Her elaborate and well-researched Pinterest board ended up winning the grand prize, with a unanimous vote from the judges. The board itself contained items such as a digital alarm clock made out of bamboo and eco-friendly storage cubes made completely from recycled materials.
As a first-year student, Chou’s efforts to live healthier started with paying more attention to ingredient labels, but quickly expanded to a broader focus on sustainability. She has taken steps to live in a more environmentally-friendly way.
“I realized that there are a lot of green companies out there that are trying to make it as convenient as possible for us to really get into this,” Chou said.
Ashley Jones, coordinator of education in the Office of Residence Life & Housing, sent the contest information to the 105 campus Resident Advisors, with the hope that the RAs would forward the details to their residents.
Chou saw the message and decided to enter.
“Amanda won a lot of really neat and eco-friendly products for her residence hall room, which I hope sparks some engaging dialogue with her friends about how awareness of conservation efforts can have a positive impact on the overall campus community,” Jones said.
The idea behind the Project Green Dorm Makeover Contest is to help spread awareness and knowledge about how to maintain an eco-friendly lifestyle to the younger generations.
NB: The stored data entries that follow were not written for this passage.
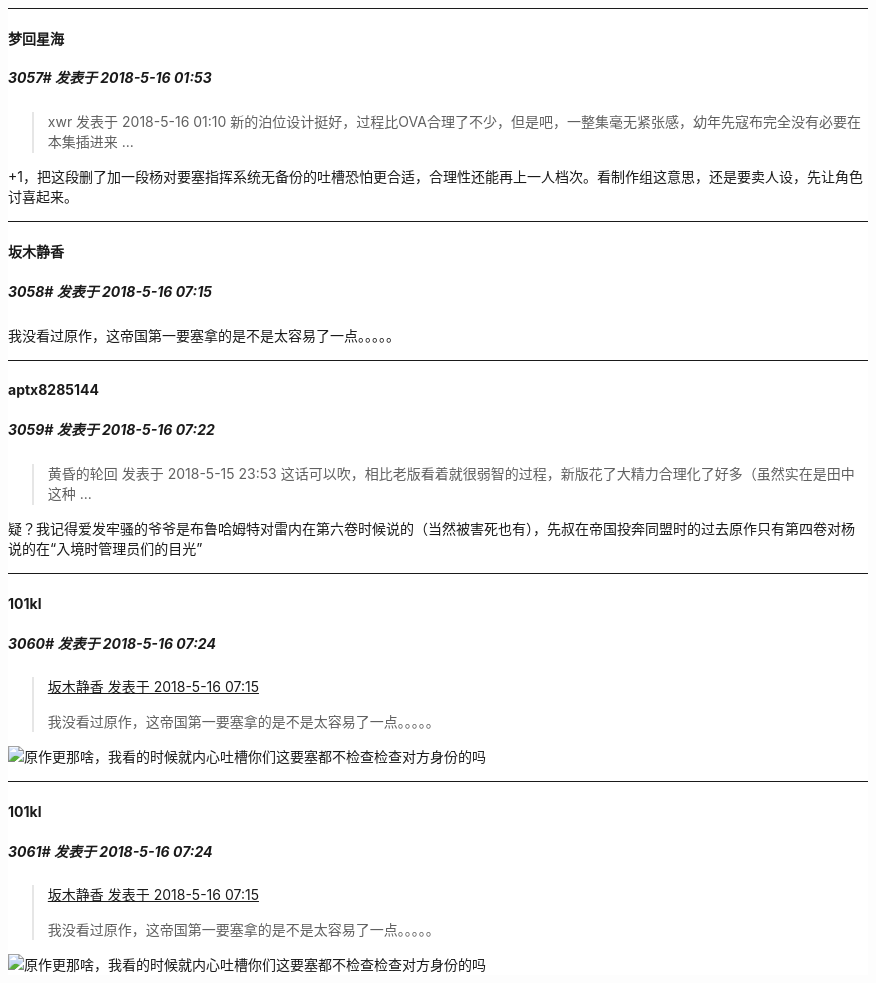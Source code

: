 
-----

####  梦回星海  
##### 3057#       发表于 2018-5-16 01:53


<blockquote>xwr 发表于 2018-5-16 01:10
新的泊位设计挺好，过程比OVA合理了不少，但是吧，一整集毫无紧张感，幼年先寇布完全没有必要在本集插进来 ...</blockquote>
+1，把这段删了加一段杨对要塞指挥系统无备份的吐槽恐怕更合适，合理性还能再上一人档次。看制作组这意思，还是要卖人设，先让角色讨喜起来。


-----

####  坂木静香  
##### 3058#       发表于 2018-5-16 07:15


我没看过原作，这帝国第一要塞拿的是不是太容易了一点。。。。。


-----

####  aptx8285144  
##### 3059#       发表于 2018-5-16 07:22


<blockquote>黄昏的轮回 发表于 2018-5-15 23:53
这话可以吹，相比老版看着就很弱智的过程，新版花了大精力合理化了好多（虽然实在是田中这种 ...</blockquote>
疑？我记得爱发牢骚的爷爷是布鲁哈姆特对雷内在第六卷时候说的（当然被害死也有），先叔在帝国投奔同盟时的过去原作只有第四卷对杨说的在“入境时管理员们的目光”


-----

####  101kl  
##### 3060#       发表于 2018-5-16 07:24


<blockquote><a href="httphttps://bbs.saraba1st.com/2b/forum.php?mod=redirect&amp;goto=findpost&amp;pid=39615123&amp;ptid=1502023" target="_blank">坂木静香 发表于 2018-5-16 07:15</a>

我没看过原作，这帝国第一要塞拿的是不是太容易了一点。。。。。</blockquote>
<img src="https://static.saraba1st.com/image/smiley/face2017/064.png" referrerpolicy="no-referrer">原作更那啥，我看的时候就内心吐槽你们这要塞都不检查检查对方身份的吗


-----

####  101kl  
##### 3061#       发表于 2018-5-16 07:24


<blockquote><a href="httphttps://bbs.saraba1st.com/2b/forum.php?mod=redirect&amp;goto=findpost&amp;pid=39615123&amp;ptid=1502023" target="_blank">坂木静香 发表于 2018-5-16 07:15</a>

我没看过原作，这帝国第一要塞拿的是不是太容易了一点。。。。。</blockquote>
<img src="https://static.saraba1st.com/image/smiley/face2017/064.png" referrerpolicy="no-referrer">原作更那啥，我看的时候就内心吐槽你们这要塞都不检查检查对方身份的吗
Judi Shils, founder and director of Teens Turning Green, has been working to increase environmental awareness among youth since 2002.
“We work to mobilize youth around issues, knowing that if they were informed they could make a difference” said Shils, “if we touch one kid, then they touch others, and that’s how things change.”
Shils and Teens Turning Green, work to encourage young people to understand what they are bringing into their lives every day, and then consider what small changes they can make to live greener.
According to Chou, these small changes are not as difficult as many people might think. Many department stores have eco-friendly, everyday products, such as laundry detergent or shampoo.
“A lot of people have this misconception that living greener means using a lot of leftovers, overspending on pricey organics, or having fewer options, but the reality is there are actually a lot of companies that are learning to make green products that appeal to modern day design, and there are a lot more options out there than people are aware of,” Chou said.
As a result of her winnings, Chou’s Taylor Residence Hall room is now stocked with organic bedding, 100% recycled notebooks, healthy, natural snacks, and book bags made out of recycled plastic bottles.
Chou recently joined a new group on campus called EcoReps, a peer-to-peer education network for students who are passionate about sustainability and would like to share their expertise with other students.